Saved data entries
════

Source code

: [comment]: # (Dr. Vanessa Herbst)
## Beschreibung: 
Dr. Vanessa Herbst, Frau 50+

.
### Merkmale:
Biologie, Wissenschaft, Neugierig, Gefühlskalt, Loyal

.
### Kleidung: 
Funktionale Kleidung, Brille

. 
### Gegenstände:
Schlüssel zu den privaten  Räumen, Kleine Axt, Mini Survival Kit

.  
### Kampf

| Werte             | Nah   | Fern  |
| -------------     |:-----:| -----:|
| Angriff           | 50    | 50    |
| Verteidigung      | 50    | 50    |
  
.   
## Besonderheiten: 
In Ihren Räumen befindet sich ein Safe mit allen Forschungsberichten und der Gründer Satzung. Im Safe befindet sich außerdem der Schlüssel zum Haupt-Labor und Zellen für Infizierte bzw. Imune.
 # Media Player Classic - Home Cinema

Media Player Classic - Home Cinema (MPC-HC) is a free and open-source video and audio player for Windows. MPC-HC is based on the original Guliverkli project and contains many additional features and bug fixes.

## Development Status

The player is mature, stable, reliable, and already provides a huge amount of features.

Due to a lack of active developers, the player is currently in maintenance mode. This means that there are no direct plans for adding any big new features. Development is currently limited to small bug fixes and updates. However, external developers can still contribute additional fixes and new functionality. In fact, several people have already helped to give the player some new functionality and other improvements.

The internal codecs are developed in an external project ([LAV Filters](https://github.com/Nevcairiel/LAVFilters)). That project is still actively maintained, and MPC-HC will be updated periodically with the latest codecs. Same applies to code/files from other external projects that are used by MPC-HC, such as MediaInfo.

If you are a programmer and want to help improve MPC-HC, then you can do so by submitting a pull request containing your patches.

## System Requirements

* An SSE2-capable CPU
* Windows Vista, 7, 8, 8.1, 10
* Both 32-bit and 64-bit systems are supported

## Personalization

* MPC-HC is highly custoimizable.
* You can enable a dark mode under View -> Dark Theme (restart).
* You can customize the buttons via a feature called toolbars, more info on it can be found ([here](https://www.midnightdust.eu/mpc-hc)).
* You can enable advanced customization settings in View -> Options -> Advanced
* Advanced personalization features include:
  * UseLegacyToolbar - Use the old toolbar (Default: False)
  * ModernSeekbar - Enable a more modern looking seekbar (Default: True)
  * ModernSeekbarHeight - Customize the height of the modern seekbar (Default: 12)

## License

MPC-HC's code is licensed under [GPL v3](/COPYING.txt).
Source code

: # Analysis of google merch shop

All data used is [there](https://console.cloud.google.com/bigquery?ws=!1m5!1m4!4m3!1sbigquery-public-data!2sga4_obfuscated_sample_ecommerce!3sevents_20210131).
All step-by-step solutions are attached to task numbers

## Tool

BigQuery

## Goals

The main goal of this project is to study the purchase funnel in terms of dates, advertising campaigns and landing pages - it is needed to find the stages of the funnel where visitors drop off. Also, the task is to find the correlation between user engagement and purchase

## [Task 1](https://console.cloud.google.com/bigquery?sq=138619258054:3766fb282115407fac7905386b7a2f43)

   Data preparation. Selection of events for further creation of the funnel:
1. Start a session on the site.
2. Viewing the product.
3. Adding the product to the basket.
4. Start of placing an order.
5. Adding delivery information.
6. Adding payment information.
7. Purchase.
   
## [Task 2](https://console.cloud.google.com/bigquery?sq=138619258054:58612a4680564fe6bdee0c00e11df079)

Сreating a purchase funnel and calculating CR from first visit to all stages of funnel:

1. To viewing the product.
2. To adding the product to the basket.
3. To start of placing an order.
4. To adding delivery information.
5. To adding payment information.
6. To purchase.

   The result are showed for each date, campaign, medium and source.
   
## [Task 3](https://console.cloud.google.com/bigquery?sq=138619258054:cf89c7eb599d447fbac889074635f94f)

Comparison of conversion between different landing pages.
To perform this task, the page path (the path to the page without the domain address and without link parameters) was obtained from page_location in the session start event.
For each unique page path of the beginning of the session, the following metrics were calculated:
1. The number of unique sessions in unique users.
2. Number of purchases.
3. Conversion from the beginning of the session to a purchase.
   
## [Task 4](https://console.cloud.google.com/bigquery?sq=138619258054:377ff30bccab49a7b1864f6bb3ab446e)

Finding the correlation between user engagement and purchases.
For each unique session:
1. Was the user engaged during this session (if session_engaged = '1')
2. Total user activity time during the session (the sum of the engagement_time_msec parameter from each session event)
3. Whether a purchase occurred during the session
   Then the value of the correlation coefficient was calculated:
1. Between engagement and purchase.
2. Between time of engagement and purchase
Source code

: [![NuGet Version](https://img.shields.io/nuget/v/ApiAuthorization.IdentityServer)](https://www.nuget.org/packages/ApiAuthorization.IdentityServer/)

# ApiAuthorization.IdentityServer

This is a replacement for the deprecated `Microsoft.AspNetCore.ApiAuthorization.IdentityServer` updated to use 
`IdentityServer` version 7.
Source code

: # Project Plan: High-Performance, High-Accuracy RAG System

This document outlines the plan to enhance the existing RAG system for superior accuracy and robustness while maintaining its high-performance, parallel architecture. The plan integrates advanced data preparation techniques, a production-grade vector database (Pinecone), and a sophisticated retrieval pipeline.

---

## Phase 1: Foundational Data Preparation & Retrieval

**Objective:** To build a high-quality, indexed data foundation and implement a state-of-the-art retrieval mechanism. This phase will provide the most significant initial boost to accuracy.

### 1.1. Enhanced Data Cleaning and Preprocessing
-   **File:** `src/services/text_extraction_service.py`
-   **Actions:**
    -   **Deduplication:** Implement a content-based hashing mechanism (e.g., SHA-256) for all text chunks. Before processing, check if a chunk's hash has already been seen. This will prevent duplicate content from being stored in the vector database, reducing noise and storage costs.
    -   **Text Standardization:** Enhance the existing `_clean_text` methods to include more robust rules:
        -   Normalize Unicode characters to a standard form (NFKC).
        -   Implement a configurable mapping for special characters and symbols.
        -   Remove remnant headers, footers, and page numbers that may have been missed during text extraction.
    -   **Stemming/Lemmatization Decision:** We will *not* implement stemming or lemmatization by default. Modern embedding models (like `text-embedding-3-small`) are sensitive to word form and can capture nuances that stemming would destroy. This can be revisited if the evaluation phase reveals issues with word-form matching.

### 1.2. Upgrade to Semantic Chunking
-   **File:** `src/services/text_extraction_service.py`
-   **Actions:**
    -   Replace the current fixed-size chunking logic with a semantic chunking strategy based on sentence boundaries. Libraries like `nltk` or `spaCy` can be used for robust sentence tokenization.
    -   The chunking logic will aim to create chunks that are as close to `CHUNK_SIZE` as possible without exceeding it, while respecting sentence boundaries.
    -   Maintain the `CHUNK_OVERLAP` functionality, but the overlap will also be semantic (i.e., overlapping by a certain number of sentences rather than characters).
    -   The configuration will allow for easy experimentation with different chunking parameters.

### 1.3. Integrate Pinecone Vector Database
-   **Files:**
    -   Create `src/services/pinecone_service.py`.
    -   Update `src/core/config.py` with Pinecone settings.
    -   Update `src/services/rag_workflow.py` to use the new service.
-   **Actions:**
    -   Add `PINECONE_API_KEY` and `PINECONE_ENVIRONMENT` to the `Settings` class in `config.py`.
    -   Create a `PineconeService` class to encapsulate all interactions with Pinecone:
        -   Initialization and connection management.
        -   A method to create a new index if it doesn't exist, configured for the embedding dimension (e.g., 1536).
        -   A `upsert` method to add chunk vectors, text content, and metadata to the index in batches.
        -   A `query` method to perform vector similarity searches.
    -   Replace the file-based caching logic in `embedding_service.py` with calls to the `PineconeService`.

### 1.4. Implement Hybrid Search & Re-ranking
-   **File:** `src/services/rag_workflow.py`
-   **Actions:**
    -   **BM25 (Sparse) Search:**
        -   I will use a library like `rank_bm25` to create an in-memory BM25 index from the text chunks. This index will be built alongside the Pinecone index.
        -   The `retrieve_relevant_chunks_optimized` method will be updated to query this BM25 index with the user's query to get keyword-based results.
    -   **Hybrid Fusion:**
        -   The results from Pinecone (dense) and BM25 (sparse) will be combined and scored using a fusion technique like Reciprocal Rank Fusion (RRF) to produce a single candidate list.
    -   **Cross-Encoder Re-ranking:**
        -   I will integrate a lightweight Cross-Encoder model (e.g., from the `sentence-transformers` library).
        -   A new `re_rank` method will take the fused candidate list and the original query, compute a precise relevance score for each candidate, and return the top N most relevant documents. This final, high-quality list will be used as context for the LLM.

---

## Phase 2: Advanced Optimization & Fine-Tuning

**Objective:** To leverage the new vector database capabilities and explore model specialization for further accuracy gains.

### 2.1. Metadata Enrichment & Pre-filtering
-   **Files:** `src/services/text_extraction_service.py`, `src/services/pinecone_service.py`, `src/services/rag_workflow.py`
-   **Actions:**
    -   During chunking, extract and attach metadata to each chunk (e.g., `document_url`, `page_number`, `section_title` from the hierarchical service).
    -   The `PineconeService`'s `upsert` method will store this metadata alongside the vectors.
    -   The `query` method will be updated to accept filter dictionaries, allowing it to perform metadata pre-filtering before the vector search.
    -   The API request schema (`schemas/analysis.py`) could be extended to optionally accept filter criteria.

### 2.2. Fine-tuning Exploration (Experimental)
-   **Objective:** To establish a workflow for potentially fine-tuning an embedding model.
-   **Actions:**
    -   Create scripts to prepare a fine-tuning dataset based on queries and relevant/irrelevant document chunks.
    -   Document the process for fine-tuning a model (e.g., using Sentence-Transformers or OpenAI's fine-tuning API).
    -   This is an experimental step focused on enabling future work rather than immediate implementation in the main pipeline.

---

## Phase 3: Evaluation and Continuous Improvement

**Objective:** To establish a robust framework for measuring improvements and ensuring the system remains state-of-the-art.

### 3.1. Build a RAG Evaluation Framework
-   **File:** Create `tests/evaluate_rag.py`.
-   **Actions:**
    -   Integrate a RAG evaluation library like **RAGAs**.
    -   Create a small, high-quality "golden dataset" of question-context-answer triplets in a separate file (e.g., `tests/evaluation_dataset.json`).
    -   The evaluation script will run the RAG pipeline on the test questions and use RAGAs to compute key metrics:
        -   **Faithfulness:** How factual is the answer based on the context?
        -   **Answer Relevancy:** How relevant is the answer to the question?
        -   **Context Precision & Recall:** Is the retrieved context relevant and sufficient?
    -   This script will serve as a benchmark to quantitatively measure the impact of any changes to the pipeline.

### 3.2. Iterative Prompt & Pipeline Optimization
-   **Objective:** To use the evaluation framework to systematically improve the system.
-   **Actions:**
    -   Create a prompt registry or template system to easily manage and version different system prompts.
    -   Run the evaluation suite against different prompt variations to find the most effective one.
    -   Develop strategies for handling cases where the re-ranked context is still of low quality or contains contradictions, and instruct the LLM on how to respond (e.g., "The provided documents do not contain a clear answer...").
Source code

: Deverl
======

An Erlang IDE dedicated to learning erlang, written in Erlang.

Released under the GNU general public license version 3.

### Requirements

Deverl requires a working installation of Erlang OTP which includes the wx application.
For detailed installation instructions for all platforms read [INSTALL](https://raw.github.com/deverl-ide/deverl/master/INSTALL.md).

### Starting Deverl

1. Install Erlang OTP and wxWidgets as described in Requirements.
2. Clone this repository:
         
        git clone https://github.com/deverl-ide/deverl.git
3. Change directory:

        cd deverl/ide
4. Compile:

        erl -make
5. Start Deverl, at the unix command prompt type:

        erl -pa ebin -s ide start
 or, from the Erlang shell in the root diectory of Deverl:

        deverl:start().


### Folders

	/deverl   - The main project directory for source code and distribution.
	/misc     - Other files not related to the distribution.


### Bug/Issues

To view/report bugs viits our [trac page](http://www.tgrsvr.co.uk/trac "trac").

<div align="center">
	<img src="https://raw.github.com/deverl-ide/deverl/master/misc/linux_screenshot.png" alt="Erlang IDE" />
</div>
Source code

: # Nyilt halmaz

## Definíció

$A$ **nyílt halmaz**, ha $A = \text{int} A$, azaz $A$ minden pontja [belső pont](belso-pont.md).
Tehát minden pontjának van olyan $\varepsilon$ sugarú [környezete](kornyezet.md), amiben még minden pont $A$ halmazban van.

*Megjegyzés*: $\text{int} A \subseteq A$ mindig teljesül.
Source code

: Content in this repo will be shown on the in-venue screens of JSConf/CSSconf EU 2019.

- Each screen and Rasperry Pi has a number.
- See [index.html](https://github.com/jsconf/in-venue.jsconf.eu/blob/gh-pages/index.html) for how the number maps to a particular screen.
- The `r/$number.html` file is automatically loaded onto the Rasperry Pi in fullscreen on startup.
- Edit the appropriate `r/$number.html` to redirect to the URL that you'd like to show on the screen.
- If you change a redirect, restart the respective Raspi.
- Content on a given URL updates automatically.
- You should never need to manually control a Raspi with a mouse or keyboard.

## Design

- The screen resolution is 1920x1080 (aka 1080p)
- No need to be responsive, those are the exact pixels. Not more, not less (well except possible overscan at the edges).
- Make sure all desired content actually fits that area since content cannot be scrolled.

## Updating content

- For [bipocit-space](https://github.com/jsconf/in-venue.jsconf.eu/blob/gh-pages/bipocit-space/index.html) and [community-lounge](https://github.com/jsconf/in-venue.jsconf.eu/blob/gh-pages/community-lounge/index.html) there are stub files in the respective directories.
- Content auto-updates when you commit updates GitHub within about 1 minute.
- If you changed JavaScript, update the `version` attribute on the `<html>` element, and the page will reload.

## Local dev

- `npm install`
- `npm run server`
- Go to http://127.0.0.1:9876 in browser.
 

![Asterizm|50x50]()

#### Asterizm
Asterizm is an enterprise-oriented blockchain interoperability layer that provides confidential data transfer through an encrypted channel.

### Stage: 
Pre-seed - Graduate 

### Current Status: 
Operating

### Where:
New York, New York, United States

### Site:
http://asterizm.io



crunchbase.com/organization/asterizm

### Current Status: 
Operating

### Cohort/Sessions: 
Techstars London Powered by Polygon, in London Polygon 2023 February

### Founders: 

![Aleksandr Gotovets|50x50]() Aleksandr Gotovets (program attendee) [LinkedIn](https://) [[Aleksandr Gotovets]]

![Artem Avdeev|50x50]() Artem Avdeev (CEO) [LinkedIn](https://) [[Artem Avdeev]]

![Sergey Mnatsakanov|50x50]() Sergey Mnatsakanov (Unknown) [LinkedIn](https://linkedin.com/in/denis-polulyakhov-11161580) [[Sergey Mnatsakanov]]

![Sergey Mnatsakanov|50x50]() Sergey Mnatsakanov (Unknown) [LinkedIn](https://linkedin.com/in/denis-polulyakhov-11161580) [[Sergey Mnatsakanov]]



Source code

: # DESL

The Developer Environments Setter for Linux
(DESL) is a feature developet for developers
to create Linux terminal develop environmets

════

Please say how many lines in the records contain the word "RAGAs", and give only that number.

**Solution to this exercise**
2